Henningsen liked looking at the breadth of exhibits on display.
“There was stuff other than what we studied in class,” he said. “They had a little bit about the bomb, but it showed a lot of everything else he did and how peaceful the man he was, compared to the things we studied in class.”
The class brought together students majoring in history, leadership studies and political science. It was team-taught for the first time, said Dr. Kim Perez, chair of the Department of History. Dr. Curt Brungardt, director of the Center for Civic Leadership, and Omer G. Voss Distinguished Professor of Leadership Studies, joined Perez in teaching the course.
“I learned a lot about leadership theory,” Perez said. “It actually enables me now to apply it to history.”
Perez was impressed by her students’ enthusiasm for a course which required approximately 1,400 pages of reading in the first six weeks.
“I was reminded again how incredibly capable Fort Hays State students are when they are motivated by something and digging into something,” Perez said. “This group was an impressive group of students.”
The Truman museum had something for everybody.

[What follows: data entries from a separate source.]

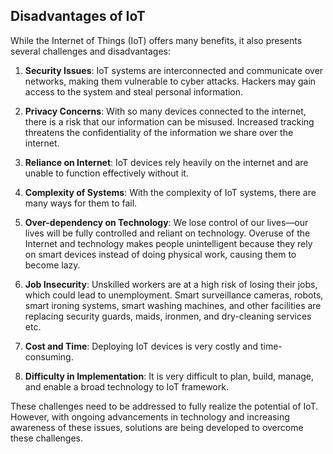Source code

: ## Disadvantages of IoT
While the Internet of Things (IoT) offers many benefits, it also presents several challenges and disadvantages:

1. **Security Issues**: IoT systems are interconnected and communicate over networks, making them vulnerable to cyber attacks. Hackers may gain access to the system and steal personal information.

2. **Privacy Concerns**: With so many devices connected to the internet, there is a risk that our information can be misused. Increased tracking threatens the confidentiality of the information we share over the internet.

3. **Reliance on Internet**: IoT devices rely heavily on the internet and are unable to function effectively without it.

4. **Complexity of Systems**: With the complexity of IoT systems, there are many ways for them to fail.

5. **Over-dependency on Technology**: We lose control of our lives—our lives will be fully controlled and reliant on technology. Overuse of the Internet and technology makes people unintelligent because they rely on smart devices instead of doing physical work, causing them to become lazy.

6. **Job Insecurity**: Unskilled workers are at a high risk of losing their jobs, which could lead to unemployment. Smart surveillance cameras, robots, smart ironing systems, smart washing machines, and other facilities are replacing security guards, maids, ironmen, and dry-cleaning services etc.

7. **Cost and Time**: Deploying IoT devices is very costly and time-consuming.

8. **Difficulty in Implementation**: It is very difficult to plan, build, manage, and enable a broad technology to IoT framework.

These challenges need to be addressed to fully realize the potential of IoT. However, with ongoing advancements in technology and increasing awareness of these issues, solutions are being developed to overcome these challenges.

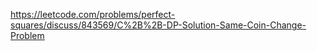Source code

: https://leetcode.com/problems/perfect-squares/discuss/843569/C%2B%2B-DP-Solution-Same-Coin-Change-Problem 
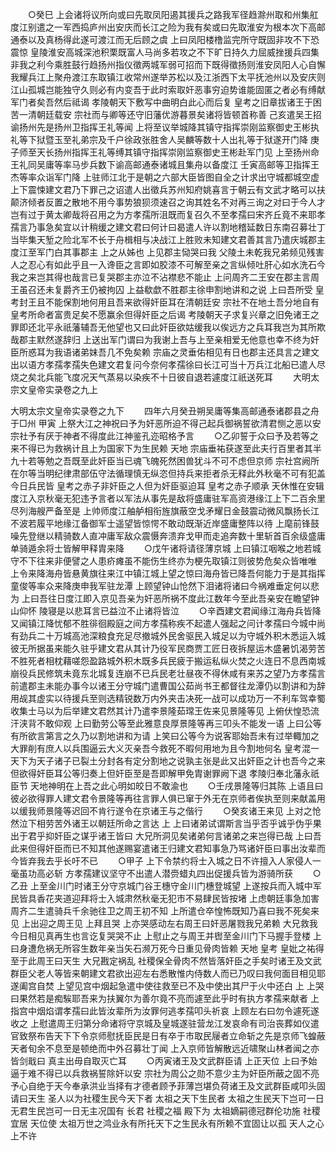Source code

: <!-- { "loadSidebar": true } -->
　　○癸巳  上会诸将议所向或曰先取凤阳遏其援兵之路我军径趋滁州取和州集舡度江别遣之一军西捣庐州出安庆而长江之险为我有矣或曰先取淮安为根本次下高邮通泰以及真杨得此遂可渡江而无后顾之虞  上曰凤阳楼橹监完所守既固非攻不下恐震惊  皇陵淮安高城深池积栗既富人马尚多若攻之不下旷日持久力屈威挫援兵四集非我之利今乘胜鼓行趋扬州指仪徵两城军弱可招而下既得徵扬则淮安凤阳人心自懈我耀兵江上聚舟渡江东取镇江收常州遂举苏松以及江浙西下太平抚池州以及安庆则江山孤城岂能独守久则必有内变吾于此时索取奸恶事穷迫势谁能固匿之者必有缚献军门者矣吾然后祗谒  孝陵朝天下敷写中曲明白此心而后复  皇考之旧章拔诸王于困苦一清朝廷载安  宗社而与卿等还守旧藩优游暮景矣诸将皆顿首称善  己亥遣吴王招谕扬州先是扬州卫指挥王礼等闻  上将至议举城降其镇守指挥崇刚监察御史王彬执礼等下狱暨玉至礼弟宗及千户徐政张胜舍人吴麟等数十人出礼等于狱遂开门降  庚子师至天长扬州指挥王礼等缚其镇守指挥崇刚监察御史王彬赴军门见  上至扬州命王礼同吴庸等率马步兵数下谕高邮通泰诸城且集舟以备度江  壬寅高邮等卫指挥王杰等率众诣军门降  上驻师江北于是朝之六部大臣皆图自全之计求出守城都城空虚上下震悚建文君乃下罪己之诏遣人出徵兵苏州知府姚喜言于朝云有文武才略可以扶颠济倾者反置之散地不用今事势狼狈须速召之询其姓名不对再三询之对曰于今人才岂有过于黄太卿哉将召用之为方孝孺所沮既而复召久不至孝孺曰宋齐丘竟不来耶孝孺言乃事急矣宜以计稍缓之建文君曰何计曰曷遣人许以割地稽延数日东南召募壮丁当毕集天堑之险北军不长于舟楫相与决战江上胜败未知建文君善其言乃遣庆城郡主度江至军门白其事郡主  上之从姊也  上见郡主恸哭曰我  父陵土未乾我兄弟频见残害人之忍心有如此乎且一入谗臣之言即如胶漆不可解至亲之言纵倾吐肝心如水洗石今我之来岂其得也哉言已复哭郡主亦泣不沾襟悲不能止  上问周齐二王安在郡主言周王虽召还未复爵齐王仍被拘囚  上益欷歔不胜郡主徐申割地讲和之说  上曰吾所受  皇考封王且不能保割地何用且吾来欲得奸臣耳在清朝廷安  宗社不在地土吾分地自有  皇考所命者富贵足矣不愿赢余但得奸臣之后谒  考陵朝天子求复兴章之旧免诸王之罪即还北平永祇藩辅吾无他望也又曰此奸臣欲姑缓我以俟远方之兵耳我岂为其所欺哉郡主默然遂辞归  上送出军门谓曰为我谢上吾与上至亲相爱无他意也幸不终为奸臣所惑耳为我语诸弟妺吾几不免矣赖  宗庙之灵垂佑相见有日也郡主还具言之建文出以语方孝孺孝孺失色建文君复问今奈何孝孺徐曰长江可当十万兵江北船已遣人尽烧之矣北兵能飞度况天气蒸易以染疾不十日彼自退若遽度江祇送死耳
　　大明太宗文皇帝实录卷之九上


大明太宗文皇帝实录卷之九下
　　四年六月癸丑朔吴庸等集高邮通泰诸郡县之舟于□州  甲寅  上祭大江之神祝曰予为奸恶所迫不得己起兵御祸誓欲清君恻之恶以安  宗社予有厌于神者不得度此江神鉴孔迩昭格予言
　　○乙卯誓于众曰予及若等之来不得已为救祸计且上为国家下为生民赖  天地  宗庙垂祐获遂至此夫行百里者其半九十若等勉之吾既至此奸臣当已魂飞魄死然困兽犹斗不可不虑但京师  宗社宫阙所在尔等当明纪律肃部伍守法循理慎无纵恣但持兵来拒者杀无释此外秋毫不可有犯盖今日兵民皆  皇考之赤子非奸臣之人但为奸臣驱迫耳  皇考之赤子顺承  天休惟在安辑度江入京秋毫无犯违予言者以军法从事先是敌将盛庸驻军高资港缘江上下二百余里尽列海艘严备至是  上帅师度江舳舻相衔旌旗蔽空戈矛耀日金鼓震动微风飘扬长江不波若履平地缘江备御军士遥望皆惊愕不敢动既渐近岸盛庸整阵以待  上麾前锋鼓噪先登继以精骑数人直冲庸军敌众震慑奔溃弃戈甲而走追奔数十里斩首百余级盛庸单骑遁余将士皆解甲释胄来降
　　○戊午诸将请径薄京城  上曰镇江咽喉之地若城守不下往来非便譬之人患疥瘫虽不能伤生终亦为梗先取镇江则彼势危矣众皆唯唯  上令来降海舟皆悬黄旗往来江中镇江城上望之惊曰海舟皆已降吾何能力于是其指挥童俊等率众来降庚申我军驻龙潭  上顾望钟山怆然下泪诸将诸曰今祸难垂定何以悲为  上曰吾往日度江即入京见吾亲为奸恶所祸不度此江数年今至此吾亲安在瞻望钟山仰怀  陵寝是以悲耳言已益泣不止诸将皆泣
　　○辛酉建文君闻缘江海舟兵皆降又闻镇江降忧郁不胜徘徊殿庭之间方孝孺称疾不起遣人强起之问计孝孺曰今城中尚有劲兵二十万城高池深粮食充足尽撤城外民舍驱民入城足以为守城外积木悉运入城彼无所据虽来能久驻乎建文君从其计乃役军民商贾工匠日夜拆屋运木盛暑饥渴劳苦不胜死者相枕藉嗟怨盈路城外积木既多兵民疲于搬运私纵火焚之火连日不息西南城崩役兵民修筑未竟东北城复连崩不已兵民老壮昼夜不得休咸有来苏之望乃方孝孺言前遣郡主未能办事今以诸王分守城门遣曹国公茹尚书王都督往龙潭仍以割讲和为辞用觇其虚实以待援兵至则选精锐数万内外夹击决死一战可以成功万一不利车驾幸蜀收集士马以为后举建文君然其计乃遣李景隆茹瑺王佐来见景隆等见  上俯伏惶恐流汗浃背不敢仰观  上曰勤劳公等至此雅意良厚景隆等再三叩头不能发一语  上曰公等有所欲言第言之久乃以割地讲和为请  上笑曰公等今为说客耶始吾未有过举輙加之大罪削有庶人以兵围逼云大义灭亲吾今救死不暇何用地为且今割地何名  皇考混一天下为天子诸子已裂土分封各有定分割地之说孰主张是此又出奸臣之计也吾今之来但欲得奸臣耳公等归奏上但奸臣至是吾即解甲免胄谢罪阙下退  孝陵归奉北藩永祇臣节  天地神明在上吾之此心明如皎日不敢渝也
　　○壬戌景隆等归其陈  上语且曰彼必欲得罪人建文君令景隆等再往言罪人俱已窜于外无在京师者俟执至则来献盖用以缓我师景隆等迟回不肯行遂令在京诸王与之偕行
　　○癸亥诸王来见  上对之怆然泣下相劳苦外诸王以朝廷所命之言达  上  上曰诸弟试谓斯言当乎否乎诚乎伪乎果出于君乎抑奸臣之谋乎诸王皆曰  大兄所洞见矣诸弟何言诸弟之来岂得已哉  上曰吾此来但得奸臣而已不知其他遂赐宴遣诸王归建文君知事急乃骂诸奸臣曰事出汝辈而今皆弃我去乎长吁不已
　　○甲子  上下令禁约将士入城之日不许擅入人家侵人一毫虽功高必斩  方孝孺建议坚守不出遣人潜赍蜡丸四出促援兵皆为游骑所获
　　○乙丑  上至金川门时诸王分守京城门谷王橞守金川门橞登城望  上遂按兵而入城中军民皆具香花夹道迎拜将士入城肃然秋毫无犯市不易肆民皆按堵  上虑朝廷事急加害周齐二生遣骑兵千余驰往卫之周王初不知  上所遣仓卒惶怖既知乃喜曰我不死矣来见  上出迎之周王见  上拜且哭  上亦哭感动左右周王曰奸恶屠戮我兄弟赖  大兄救我今日相见真再生也言讫复哭哭不止  上慰止之与周王并辔至金川门下马握手登楼  上曰身遭危祸无所容生数年亲当矢石濒万死今日重见骨肉皆赖  天地  皇考  皇妣之祐得至于此周王曰天生  大兄戡定祸乱  社稷保全骨肉不然皆落奸臣之手矣时诸王及文武群臣父老人等皆来朝建文君欲出迎左右悉散惟内侍数人而已乃叹曰我何面目相见耶遂阖宫自焚  上望见宫中烟起急遣中使往救至已不及中使出其尸于火中还白  上  上哭曰果然若是痴騃耶吾来为扶翼尔为善尔竟不亮而遽至此乎时有执方孝孺来献者  上指宫中烟焰谓孝孺曰此皆汝辈所为汝罪何逃孝孺叩头祈哀  上顾左右曰勿令遽死遂收之  上慰遣周王归第分命诸将守京城及皇城遂驻营龙江发哀命有司治丧葬如仪遣官致祭布告天下下令京师慰抚臣民是日有卒于市取民屦者立命斩之先是京师飞蝗蔽天者旬余不息至是顿绝而中外召募壮丁闻  上入京师皆解散远近啸聚山林者闻之亦皆剑戢曰  真主出毋自取灭亡耳
　　○丙寅诸王及文武群臣请  上正天位  上曰予始逼于难不得已以兵救祸誓除奸以安  宗社为周公之勋不意少主为奸臣所蔽之固不亮予心自绝于天今奉承洪业当择有才德者顾予菲薄岂堪负荷诸王及文武群臣咸叩头固请曰天生  圣人以为社稷生民今天下者  太祖之天下生民者  太祖之生民天下岂可一日无君生民岂可一日无主况国有  长君  社稷之福  殿下为  太祖嫡嗣德冠群伦功施  社稷宜居  天位使  太祖万世之鸿业永有所托天下之生民永有所赖不宜固让以孤  天人之心  上不许

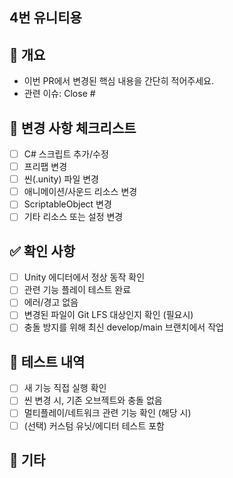 ## 4번 유니티용
## 🧩 개요
- 이번 PR에서 변경된 핵심 내용을 간단히 적어주세요.
- 관련 이슈: Close #

## 📁 변경 사항 체크리스트

- [ ] C# 스크립트 추가/수정
- [ ] 프리팹 변경
- [ ] 씬(.unity) 파일 변경
- [ ] 애니메이션/사운드 리소스 변경
- [ ] ScriptableObject 변경
- [ ] 기타 리소스 또는 설정 변경

## ✅ 확인 사항

- [ ] Unity 에디터에서 정상 동작 확인
- [ ] 관련 기능 플레이 테스트 완료
- [ ] 에러/경고 없음
- [ ] 변경된 파일이 Git LFS 대상인지 확인 (필요시)
- [ ] 충돌 방지를 위해 최신 develop/main 브랜치에서 작업

## 🧪 테스트 내역

- [ ] 새 기능 직접 실행 확인
- [ ] 씬 변경 시, 기존 오브젝트와 충돌 없음
- [ ] 멀티플레이/네트워크 관련 기능 확인 (해당 시)
- [ ] (선택) 커스텀 유닛/에디터 테스트 포함

## 📝 기타
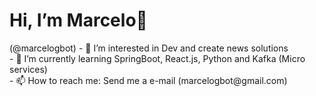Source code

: <h1>Hi, I’m Marcelo👋</h1>
(@marcelogbot)
- 👀 I’m interested in Dev and create news solutions </br>
- 🌱 I’m currently learning SpringBoot, React.js, Python and Kafka (Micro services) </br>
- 📫 How to reach me: Send me a e-mail (marcelogbot@gmail.com) </br>


<!---![Marcelo's GitHub stats](https://github-readme-stats.vercel.app/api?username=marcelogbot&count_private=true&show_icons=true&theme=merko)
![Top Langs](https://github-readme-stats.vercel.app/api/top-langs/?username=marcelogbot&layout=compact&count_private=true&theme=merko)--->

<!---
marcelogbot/marcelogbot is a ✨ special ✨ repository because its `README.md` (this file) appears on your GitHub profile.
You can click the Preview link to take a look at your changes.
--->

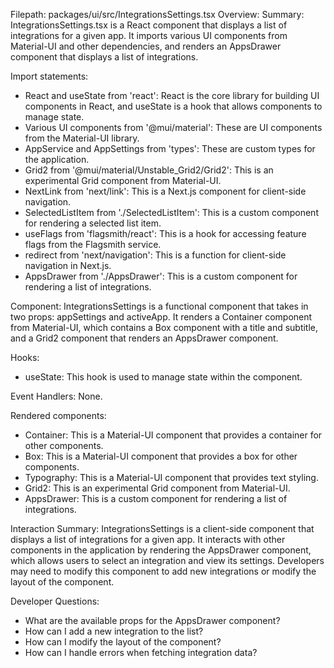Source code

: Filepath: packages/ui/src/IntegrationsSettings.tsx
Overview: Summary:
IntegrationsSettings.tsx is a React component that displays a list of integrations for a given app. It imports various UI components from Material-UI and other dependencies, and renders an AppsDrawer component that displays a list of integrations.

Import statements:
- React and useState from 'react': React is the core library for building UI components in React, and useState is a hook that allows components to manage state.
- Various UI components from '@mui/material': These are UI components from the Material-UI library.
- AppService and AppSettings from 'types': These are custom types for the application.
- Grid2 from '@mui/material/Unstable_Grid2/Grid2': This is an experimental Grid component from Material-UI.
- NextLink from 'next/link': This is a Next.js component for client-side navigation.
- SelectedListItem from './SelectedListItem': This is a custom component for rendering a selected list item.
- useFlags from 'flagsmith/react': This is a hook for accessing feature flags from the Flagsmith service.
- redirect from 'next/navigation': This is a function for client-side navigation in Next.js.
- AppsDrawer from './AppsDrawer': This is a custom component for rendering a list of integrations.

Component:
IntegrationsSettings is a functional component that takes in two props: appSettings and activeApp. It renders a Container component from Material-UI, which contains a Box component with a title and subtitle, and a Grid2 component that renders an AppsDrawer component.

Hooks:
- useState: This hook is used to manage state within the component.

Event Handlers:
None.

Rendered components:
- Container: This is a Material-UI component that provides a container for other components.
- Box: This is a Material-UI component that provides a box for other components.
- Typography: This is a Material-UI component that provides text styling.
- Grid2: This is an experimental Grid component from Material-UI.
- AppsDrawer: This is a custom component for rendering a list of integrations.

Interaction Summary:
IntegrationsSettings is a client-side component that displays a list of integrations for a given app. It interacts with other components in the application by rendering the AppsDrawer component, which allows users to select an integration and view its settings. Developers may need to modify this component to add new integrations or modify the layout of the component.

Developer Questions:
- What are the available props for the AppsDrawer component?
- How can I add a new integration to the list?
- How can I modify the layout of the component?
- How can I handle errors when fetching integration data?

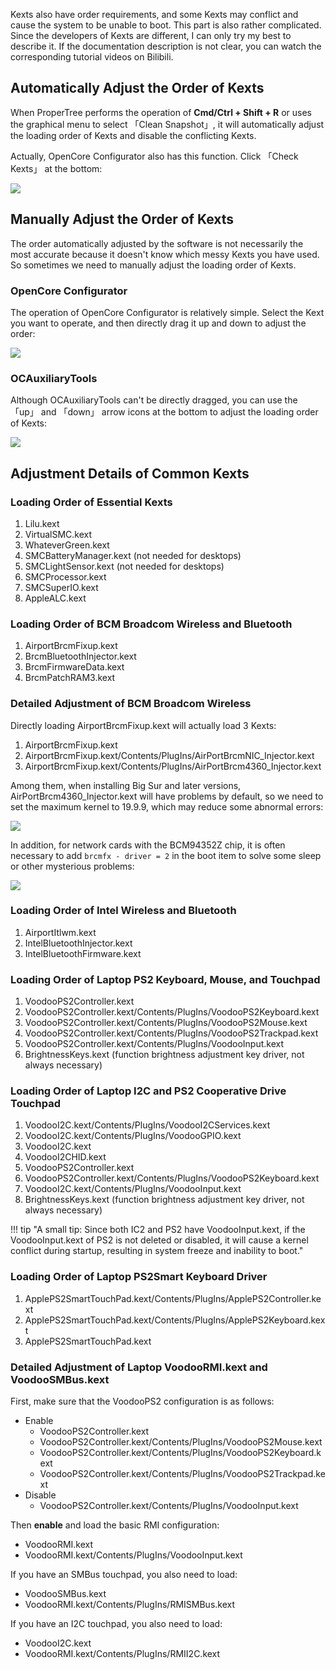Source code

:Kexts also have order requirements, and some Kexts may conflict and cause the system to be unable to boot. This part is also rather complicated. Since the developers of Kexts are different, I can only try my best to describe it. If the documentation description is not clear, you can watch the corresponding tutorial videos on Bilibili.

## Automatically Adjust the Order of Kexts
When ProperTree performs the operation of **Cmd/Ctrl + Shift + R** or uses the graphical menu to select 「Clean Snapshot」, it will automatically adjust the loading order of Kexts and disable the conflicting Kexts.

Actually, OpenCore Configurator also has this function. Click 「Check Kexts」 at the bottom:

![](https://seanchang.github.io/picx-images-hosting/20241109/xuanyuan.me-16320620884857.webp) 

## Manually Adjust the Order of Kexts
The order automatically adjusted by the software is not necessarily the most accurate because it doesn't know which messy Kexts you have used. So sometimes we need to manually adjust the loading order of Kexts.

### OpenCore Configurator
The operation of OpenCore Configurator is relatively simple. Select the Kext you want to operate, and then directly drag it up and down to adjust the order:

![](https://seanchang.github.io/picx-images-hosting/20241109/xuanyuan.me-16320622615904.webp) 

### OCAuxiliaryTools
Although OCAuxiliaryTools can't be directly dragged, you can use the 「up」 and 「down」 arrow icons at the bottom to adjust the loading order of Kexts:

![](https://seanchang.github.io/picx-images-hosting/20241109/xuanyuan.me-16320623284819.webp)  

## Adjustment Details of Common Kexts

### Loading Order of Essential Kexts
1. Lilu.kext
2. VirtualSMC.kext
3. WhateverGreen.kext
4. SMCBatteryManager.kext (not needed for desktops)
5. SMCLightSensor.kext        (not needed for desktops)
6. SMCProcessor.kext 
7. SMCSuperIO.kext
8. AppleALC.kext

### Loading Order of BCM Broadcom Wireless and Bluetooth
1. AirportBrcmFixup.kext
2. BrcmBluetoothInjector.kext
3. BrcmFirmwareData.kext
4. BrcmPatchRAM3.kext

### Detailed Adjustment of BCM Broadcom Wireless
Directly loading AirportBrcmFixup.kext will actually load 3 Kexts:

1. AirportBrcmFixup.kext
2. AirportBrcmFixup.kext/Contents/PlugIns/AirPortBrcmNIC_Injector.kext
3. AirportBrcmFixup.kext/Contents/PlugIns/AirPortBrcm4360_Injector.kext

Among them, when installing Big Sur and later versions, AirPortBrcm4360_Injector.kext will have problems by default, so we need to set the maximum kernel to 19.9.9, which may reduce some abnormal errors:

![](https://seanchang.github.io/picx-images-hosting/20241109/xuanyuan.me-16320628447557.webp)  



In addition, for network cards with the BCM94352Z chip, it is often necessary to add `brcmfx - driver = 2` in the boot item to solve some sleep or other mysterious problems:

![](https://seanchang.github.io/picx-images-hosting/20241109/xuanyuan.me-16320629319077.webp)  

### Loading Order of Intel Wireless and Bluetooth
1. AirportItlwm.kext
2. IntelBluetoothInjector.kext
3. IntelBluetoothFirmware.kext

### Loading Order of Laptop PS2 Keyboard, Mouse, and Touchpad
1. VoodooPS2Controller.kext
2. VoodooPS2Controller.kext/Contents/PlugIns/VoodooPS2Keyboard.kext
3. VoodooPS2Controller.kext/Contents/PlugIns/VoodooPS2Mouse.kext
4. VoodooPS2Controller.kext/Contents/PlugIns/VoodooPS2Trackpad.kext
5. VoodooPS2Controller.kext/Contents/PlugIns/VoodooInput.kext
6. BrightnessKeys.kext (function brightness adjustment key driver, not always necessary)

### Loading Order of Laptop I2C and PS2 Cooperative Drive Touchpad
1. VoodooI2C.kext/Contents/PlugIns/VoodooI2CServices.kext
2. VoodooI2C.kext/Contents/PlugIns/VoodooGPIO.kext
3. VoodooI2C.kext
4. VoodooI2CHID.kext
5. VoodooPS2Controller.kext
6. VoodooPS2Controller.kext/Contents/PlugIns/VoodooPS2Keyboard.kext
7. VoodooI2C.kext/Contents/PlugIns/VoodooInput.kext
8. BrightnessKeys.kext  (function brightness adjustment key driver, not always necessary)

!!! tip "A small tip: Since both IC2 and PS2 have VoodooInput.kext, if the VoodooInput.kext of PS2 is not deleted or disabled, it will cause a kernel conflict during startup, resulting in system freeze and inability to boot."



### Loading Order of Laptop PS2Smart Keyboard Driver
1. ApplePS2SmartTouchPad.kext/Contents/PlugIns/ApplePS2Controller.kext
2. ApplePS2SmartTouchPad.kext/Contents/PlugIns/ApplePS2Keyboard.kext
3. ApplePS2SmartTouchPad.kext

### Detailed Adjustment of Laptop VoodooRMI.kext and VoodooSMBus.kext
First, make sure that the VoodooPS2 configuration is as follows:

- Enable
  - VoodooPS2Controller.kext
  - VoodooPS2Controller.kext/Contents/PlugIns/VoodooPS2Mouse.kext
  - VoodooPS2Controller.kext/Contents/PlugIns/VoodooPS2Keyboard.kext
  - VoodooPS2Controller.kext/Contents/PlugIns/VoodooPS2Trackpad.kext
- Disable
  - VoodooPS2Controller.kext/Contents/PlugIns/VoodooInput.kext

Then **enable** and load the basic RMI configuration:

- VoodooRMI.kext
- VoodooRMI.kext/Contents/PlugIns/VoodooInput.kext

If you have an SMBus touchpad, you also need to load:

- VoodooSMBus.kext
- VoodooRMI.kext/Contents/PlugIns/RMISMBus.kext

If you have an I2C touchpad, you also need to load:

- VoodooI2C.kext
- VoodooRMI.kext/Contents/PlugIns/RMII2C.kext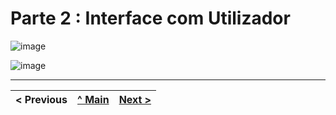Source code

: 
# Parte 2 : Interface com Utilizador






![image](https://github.com/Inf22tig13/AnimaisRepositorio/assets/137836104/6e976421-a08f-4163-a54f-4b307929bcbb)

![image](https://github.com/Inf22tig13/AnimaisRepositorio/assets/137836104/2d61997c-e2d5-4ae6-9d4a-9e5c116a0559)




---

< Previous | [^ Main](../../../) | [Next >](Parte2.md)
:--- | :---: | ---: 
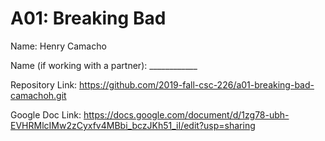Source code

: # A01: Breaking Bad

Name: Henry Camacho

Name (if working with a partner): ____________

Repository Link: https://github.com/2019-fall-csc-226/a01-breaking-bad-camachoh.git

Google Doc Link: https://docs.google.com/document/d/1zg78-ubh-EVHRMlcIMw2zCyxfv4MBbi_bczJKh51_iI/edit?usp=sharing

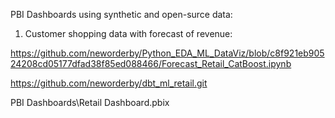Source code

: PBI Dashboards using synthetic and open-surce data:

 1. Customer shopping data with forecast of revenue:

 https://github.com/neworderby/Python_EDA_ML_DataViz/blob/c8f921eb90524208cd05177dfad38f85ed088466/Forecast_Retail_CatBoost.ipynb

 https://github.com/neworderby/dbt_ml_retail.git

 PBI Dashboards\Retail Dashboard.pbix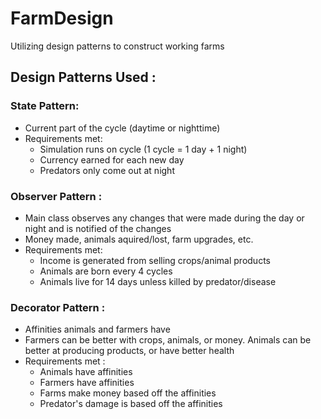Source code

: # FarmDesign
Utilizing design patterns to construct working farms


## Design Patterns Used :
### State Pattern: 
 -  Current part of the cycle (daytime or nighttime)
 - Requirements met:
	- Simulation runs on cycle (1 cycle = 1 day + 1 night)
	- Currency earned for each new day
	- Predators only come out at night

### Observer Pattern : 
 - Main class observes any changes that were made during the day or night and
   is notified of the changes
 - Money made, animals aquired/lost, farm upgrades, etc.
 - Requirements met:
	- Income is generated from selling crops/animal products
	- Animals are born every 4 cycles
	- Animals live for 14 days unless killed by predator/disease

### Decorator Pattern : 
 - Affinities animals and farmers have
 - Farmers can be better with crops, animals, or money. Animals can be better at producing 
   products, or have better health
 - Requirements met :
	- Animals have affinities
	- Farmers have affinities
	- Farms make money based off the affinities
	- Predator's damage is based off the affinities
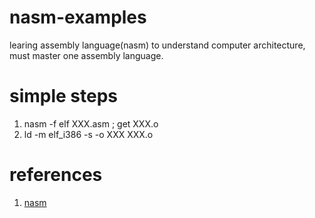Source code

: # nasm-examples
learing assembly language(nasm)
to understand computer architecture, must master one assembly language.
# simple steps
1. nasm -f elf XXX.asm    ; get XXX.o
2. ld -m elf_i386 -s -o XXX XXX.o
# references
1. [nasm](https://www.tutorialspoint.com/assembly_programming/index.htm)
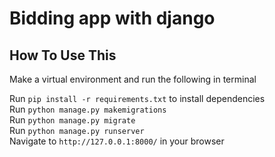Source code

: # Bidding app with django

## How To Use This

Make a virtual environment and run the following in terminal

Run `pip install -r requirements.txt` to install dependencies  
Run `python manage.py makemigrations `  
Run `python manage.py migrate`  
Run `python manage.py runserver`   
Navigate to `http://127.0.0.1:8000/` in your browser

“I think they do a really good job with the World War II stuff, and I liked how much they had about the Cold War, since that’s my favorite,” said Libby Ary, a senior history major from Cañon City, Colo.
Before making the trip, students read McCullough’s 992-page biography, “Truman” in three weeks. In addition, students read another 292-page book in one week, as well as a short graphic novel about the bomb and selected primary documents.
“Actually getting here and being able to see everything we put a lot of time into reading, it was pretty cool to see it all in front of you,” Henningsen said.
After the readings, after the tour of the library and museum, after participating in a decision-making scenario about dropping the bomb, Ary looked at Truman in a new light.
“I think what I came out with was the importance of his presidency,” Ary said. “You hear about Harry Truman, and a lot of people only think about the bomb.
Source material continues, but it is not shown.